胆道閉鎖症
この手術に関しては僕は人に教えることができません。難しい手術、よく分からない手術です。肝門部をどの深さ、どの範囲までを切離すべきかいまだに学会で議論されています。日本のトップの小児外科医の先生たちはそれぞれが自分なりの指標をもっているようですが、ただ、不思議なことに外科医によって肝門部を掘る深さが微妙に違っていても手術成績には大きな違いが感じられません。
では、深さはどうでも良いのかとなるとそうでは無いようです。東北大学の大井先生は「過ぎたるは及ばざるが如し」と述べられており、深く掘ってむしろ治療成績が悪くなった時期があったことを認めておられます。
千葉大学では大沼教授がこの手術を一手に行っており、お一人で少なくとも50例以上は経験なさっているのではないでしょうか?索状胆管と門脈の間をメッツェンバウムで開排して一気に剥離してしまう技術はとても真似できません。

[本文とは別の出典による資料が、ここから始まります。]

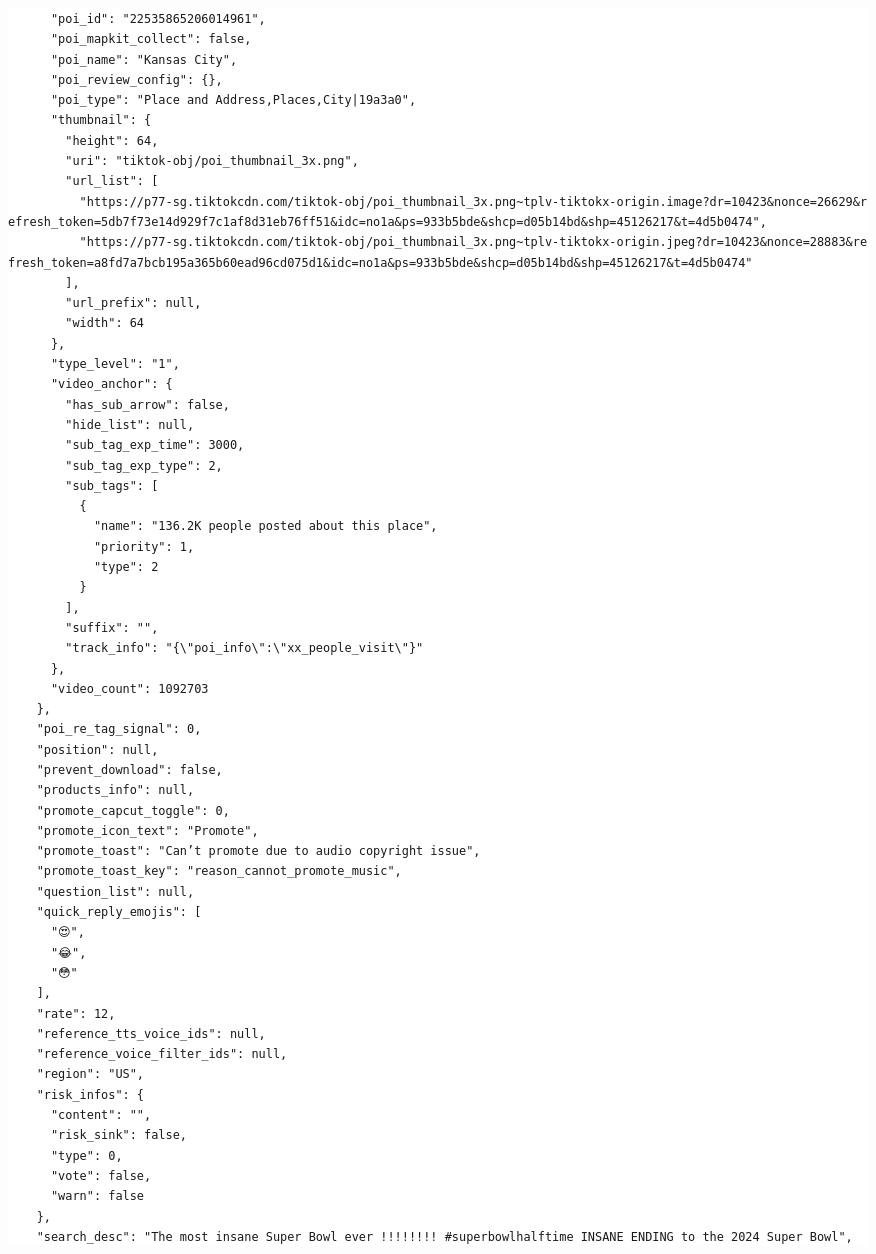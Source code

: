           "poi_id": "22535865206014961",
          "poi_mapkit_collect": false,
          "poi_name": "Kansas City",
          "poi_review_config": {},
          "poi_type": "Place and Address,Places,City|19a3a0",
          "thumbnail": {
            "height": 64,
            "uri": "tiktok-obj/poi_thumbnail_3x.png",
            "url_list": [
              "https://p77-sg.tiktokcdn.com/tiktok-obj/poi_thumbnail_3x.png~tplv-tiktokx-origin.image?dr=10423&nonce=26629&refresh_token=5db7f73e14d929f7c1af8d31eb76ff51&idc=no1a&ps=933b5bde&shcp=d05b14bd&shp=45126217&t=4d5b0474",
              "https://p77-sg.tiktokcdn.com/tiktok-obj/poi_thumbnail_3x.png~tplv-tiktokx-origin.jpeg?dr=10423&nonce=28883&refresh_token=a8fd7a7bcb195a365b60ead96cd075d1&idc=no1a&ps=933b5bde&shcp=d05b14bd&shp=45126217&t=4d5b0474"
            ],
            "url_prefix": null,
            "width": 64
          },
          "type_level": "1",
          "video_anchor": {
            "has_sub_arrow": false,
            "hide_list": null,
            "sub_tag_exp_time": 3000,
            "sub_tag_exp_type": 2,
            "sub_tags": [
              {
                "name": "136.2K people posted about this place",
                "priority": 1,
                "type": 2
              }
            ],
            "suffix": "",
            "track_info": "{\"poi_info\":\"xx_people_visit\"}"
          },
          "video_count": 1092703
        },
        "poi_re_tag_signal": 0,
        "position": null,
        "prevent_download": false,
        "products_info": null,
        "promote_capcut_toggle": 0,
        "promote_icon_text": "Promote",
        "promote_toast": "Can’t promote due to audio copyright issue",
        "promote_toast_key": "reason_cannot_promote_music",
        "question_list": null,
        "quick_reply_emojis": [
          "😍",
          "😂",
          "😳"
        ],
        "rate": 12,
        "reference_tts_voice_ids": null,
        "reference_voice_filter_ids": null,
        "region": "US",
        "risk_infos": {
          "content": "",
          "risk_sink": false,
          "type": 0,
          "vote": false,
          "warn": false
        },
        "search_desc": "The most insane Super Bowl ever !!️!!️!!️!!️ #superbowlhalftime INSANE ENDING to the 2024 Super Bowl",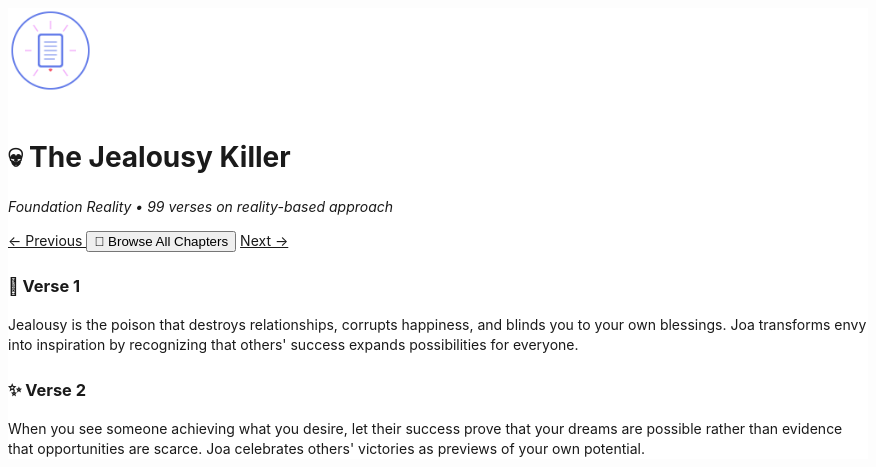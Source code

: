 <div class="chapter-container">

<div class="chapter-header">
<img src="../../../assets/logo-white.svg" alt="The Book of Joa Logo" width="85" class="logo-header">
<h1>💀 The Jealousy Killer</h1>
<p class="chapter-meta"><em>Foundation Reality • 99 verses on reality-based approach</em></p>
</div>

<div class="chapter-nav-clean">
<a href="chapter-08-anti-slavery-absolute.html" class="nav-arrow">
  ← Previous
</a>
<button class="chapter-selector" onclick="window.location.href='../index.html'">
  📖 Browse All Chapters
</button>
<a href="NE9T_CHAPTER_URL" class="nav-arrow">
  Next →
</a>
</div>

<div class="verse">
<h3><span class="verse-number">💫 Verse 1</span></h3>
<p>Jealousy is the poison that destroys relationships, corrupts happiness, and blinds you to your own blessings. Joa transforms envy into inspiration by recognizing that others' success expands possibilities for everyone.</p>
</div>

<div class="verse">
<h3><span class="verse-number">✨ Verse 2</span></h3>
<p>When you see someone achieving what you desire, let their success prove that your dreams are possible rather than evidence that opportunities are scarce. Joa celebrates others' victories as previews of your own potential.</p>
</div>
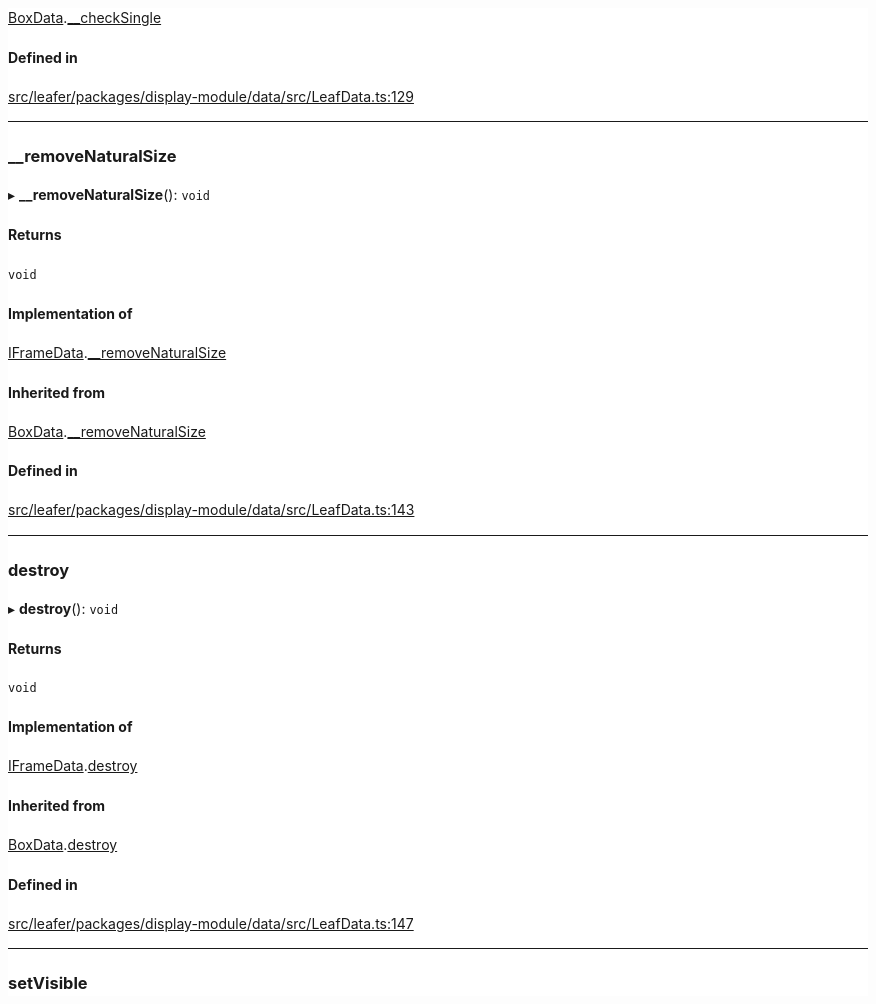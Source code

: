 [BoxData](BoxData.md).[__checkSingle](BoxData.md#__checksingle)

#### Defined in

[src/leafer/packages/display-module/data/src/LeafData.ts:129](https://github.com/leaferjs/leafer/blob/c0a3cd1f6ba179c1348a90558ab02097cb535d9a/packages/display-module/data/src/LeafData.ts#L129)

___

### \_\_removeNaturalSize

▸ **__removeNaturalSize**(): `void`

#### Returns

`void`

#### Implementation of

[IFrameData](../interfaces/IFrameData.md).[__removeNaturalSize](../interfaces/IFrameData.md#__removenaturalsize)

#### Inherited from

[BoxData](BoxData.md).[__removeNaturalSize](BoxData.md#__removenaturalsize)

#### Defined in

[src/leafer/packages/display-module/data/src/LeafData.ts:143](https://github.com/leaferjs/leafer/blob/c0a3cd1f6ba179c1348a90558ab02097cb535d9a/packages/display-module/data/src/LeafData.ts#L143)

___

### destroy

▸ **destroy**(): `void`

#### Returns

`void`

#### Implementation of

[IFrameData](../interfaces/IFrameData.md).[destroy](../interfaces/IFrameData.md#destroy)

#### Inherited from

[BoxData](BoxData.md).[destroy](BoxData.md#destroy)

#### Defined in

[src/leafer/packages/display-module/data/src/LeafData.ts:147](https://github.com/leaferjs/leafer/blob/c0a3cd1f6ba179c1348a90558ab02097cb535d9a/packages/display-module/data/src/LeafData.ts#L147)

___

### setVisible
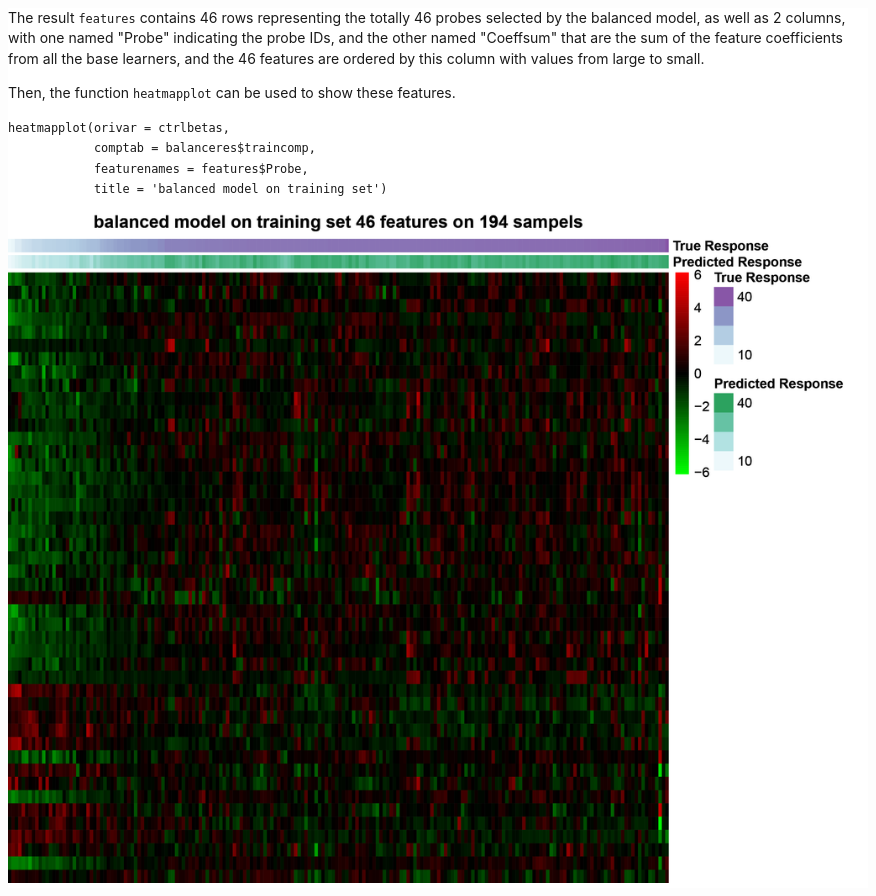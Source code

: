 The result `features` contains 46 rows representing the totally 46 probes selected by the balanced model, as well as 2 columns, with one named "Probe" indicating the probe IDs, and the other named "Coeffsum" that are the sum of the feature coefficients from all the base learners, and the 46 features are ordered by this column with values from large to small.

Then, the function `heatmapplot` can be used to show these features.

```
heatmapplot(orivar = ctrlbetas, 
            comptab = balanceres$traincomp, 
            featurenames = features$Probe, 
            title = 'balanced model on training set')
```

![](https://github.com/yuabrahamliu/eClock/blob/main/vignettes/heatmapplottraining1.png)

術式も葛西原法から駿河II法、そして葛西原法に戻りました。もちろん、生体肝移植を考慮して腹腔内の癒着を最小限にするためです。しかし、葛西原法にしてみると駿河II法をやっていた時のあの術後管理の大変さは一体何だったのだろうかというくらい、両者の間には治療成績の違いがありません。駿河II法の利点は上行性胆管炎の予防ではなく、胆汁排出のリアルタイムのモニターリングだということは分かっていましたが、胆汁が出ているか否かは葛西原法でも十分に分かります。シンプルがベストです。
僕自身は微小胆管の症例を経験したことがあります。総肝管の外径は6mm、内径は2mm程度でした。肝内は雲状に造影されました。これを空腸脚と端々吻合したのです。90°ずつ4針の縫合でした。余った空腸の断端を肝門部に縫い付けました。術後経過は良好ですぐに脱黄しました。
肝門部切離の深さと範囲は、これからも議論されるのでしょう。また、そうであることが大事です。生体肝移植は非常に重要な医療手段ではありますが、その一方で生体肝移植を避ける努力もこれからも続けていかなくてはなりません。